There was a tiny controversy on one WhatsApp group I’m part of. This is a “sparse” WhatsApp group, which means there aren’t too many messages sent. Only around 1000 in nearly 5 years (you’ll soon know how I got that number).
And this morning I wake up to find 42 messages (many members of the group are in the US). Some of them I understood and some I didn’t. So the gossip-monger I am (hey, remember that Yuval Noah Harari thinks gossip is the basis of human civilisation?), I opened up half a dozen backchannel chats.
Like the six blind men of Indostan, these chats helped me construct a picture of what had happened. My domain knowledge had gotten enhanced. However, there was one message that had made a deep impression on me – that claimed that some people were monopolising whatever little conversation there was on that group.
I HAD to test that hypothesis.
The jobless guy that I am, I figured out how to export a chat from WhatsApp. With iOS, it’s rather easy. Go to the info page of a chat or a group, and near “delete chat/group”, you see “export chat/group”. If you say you don’t want media (like I did), you get a text file (I airdropped mine immediately into my Mac).

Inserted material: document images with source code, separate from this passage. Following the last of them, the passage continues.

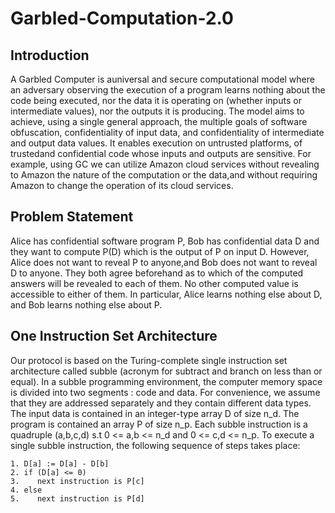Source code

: # Garbled-Computation-2.0

## Introduction
A Garbled Computer is auniversal and secure computational model where an adversary observing the execution of a program learns nothing about the code being executed, nor the data it is operating on (whether inputs or intermediate values), nor the outputs it is producing. The model aims to achieve, using a single general approach, the multiple goals of software obfuscation, confidentiality of input data, and confidentiality of intermediate and output data values. It enables execution on untrusted platforms, of trustedand confidential code whose inputs and outputs are sensitive. For example, using GC we can utilize Amazon cloud services without revealing to Amazon the nature of the computation or the data,and without requiring Amazon to change the operation of its cloud services.

## Problem Statement
Alice has confidential software program P, Bob has confidential data D and they want to compute P(D) which is the output of P on input D. However, Alice does not want to reveal P to anyone,and Bob does not want to reveal D to anyone. They both agree beforehand as to which of the computed answers will be revealed to each of them. No other computed value is accessible to either of them. In particular, Alice learns nothing else about D, and Bob learns nothing else about P.


## One Instruction Set Architecture
Our protocol is based on the Turing-complete single instruction set architecture called subble (acronym for subtract and branch on less than or equal). In a subble programming environment, the computer memory space is divided into two segments : code and data. For convenience, we assume that they are addressed separately and they contain different data types. The input data is contained in an integer-type array D of size n_d. The program is contained an array P of size n_p. Each subble instruction is a quadruple (a,b,c,d) s.t 0 <= a,b <= n_d and 0 <= c,d <= n_p. To execute a single subble instruction, the following sequence of steps takes place:
```
1. D[a] := D[a] - D[b]
2. if (D[a] <= 0)
3.    next instruction is P[c]
4. else
5.    next instruction is P[d]
```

The formatting of the WhatsApp export file is rather clean, making it easy to parse. The date is in square brackets. The sender’s name (or number, if they’re not in your contact list) is before a colon after the square brackets. A couple of “separate” functions later you are good to go (there are a couple of other nuances. If you can read R code, check mine here).
chat <- read_lines('~/Downloads/_chat.txt') tibble(txt=chat) %>% separate(txt, c("Date", "Content"), '\\] ') %>% separate(Content, c("Sender", "Content"), ': ') %>% mutate( Content=coalesce(Content, Date), Date=str_trim(str_replace_all(Date, '\\[', '')), Date2=as.POSIXct(Date, format='%d/%m/%y, %H:%M:%S %p') ) %>% fill(Date2, .direction = 'updown') %>% fill(Sender, .direction = 'downup') %>% filter(!str_detect(Sender, "changed their phone number to a new number") ) %>% filter(!str_detect(Sender, ' added ') & !str_detect(Sender, ' left')) %>% filter(!str_detect(Sender, " joined using this group's invite link"))-> mychat
That’s it. You are good to go. You have a nice data frame with sender’s name, message content and date/time of sending. And as one of the teachers at my JEE coaching factory used to say, you can now do “gymnastics”.
And so for the last hour or so I’ve been wasting my time doing such gymnastics. Number of posts sent on each day. Testing the hypothesis that some people talk a lot on the group (I turned out to be far more prolific than I’d imagined). People who start conversations. Whether there are any long bilateral conversations on the group. And so on and so forth (this is how I know there are ~1000 messages on this group).
Now I want to subject all my conversations to such analysis. For bilaterals it won’t be that much fun – but in case there is some romantic or business interest involved you might find it useful to know who initiates more and who closes more conversations.
You can subject the conversations to natural language processing (with what objective, I don’t know). The possibilities are endless.
And the time wastage can be endless as well. So I’ll stop here.